**To do:** The records below hold pictures; please leave those out and retype the rest exactly.

**Data for this task:**
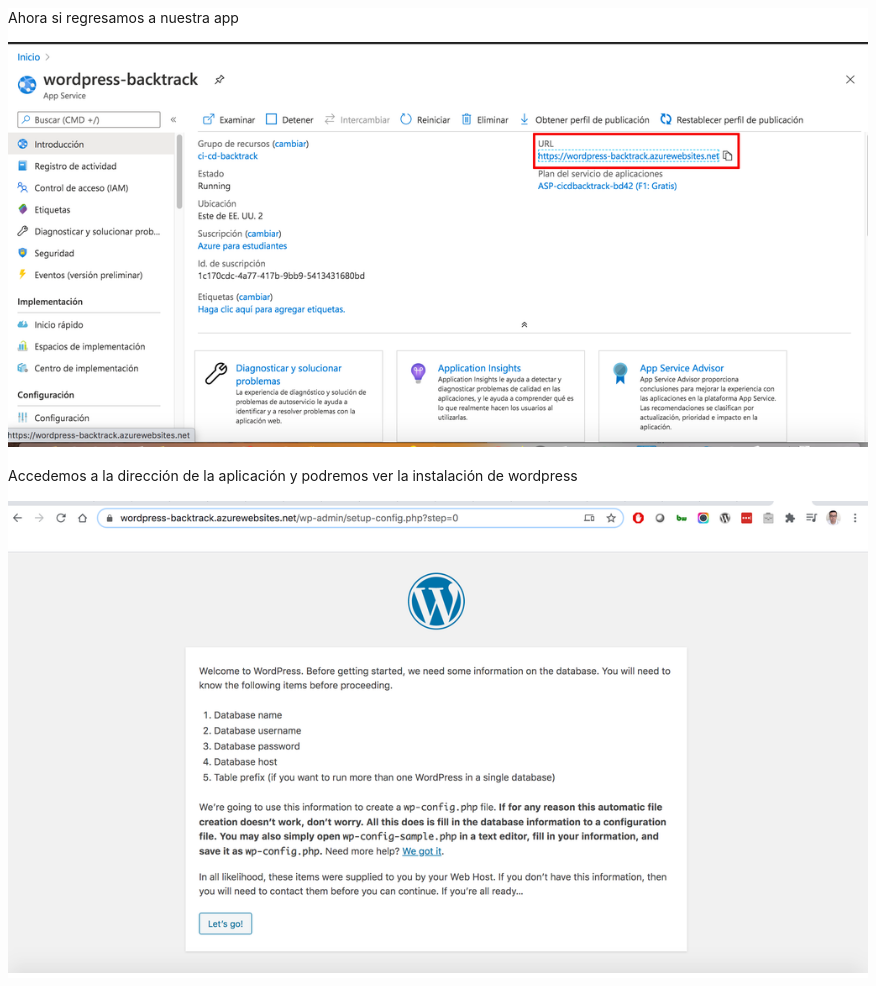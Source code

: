 Ahora si regresamos a nuestra app

![51](img/51.png)

Accedemos a la dirección de la aplicación y podremos ver la instalación de wordpress

![52](img/52.png)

**Problem solution:**
Source code

: Ahora si regresamos a nuestra app

![51](img/51.png)

Accedemos a la dirección de la aplicación y podremos ver la instalación de wordpress

![52](img/52.png)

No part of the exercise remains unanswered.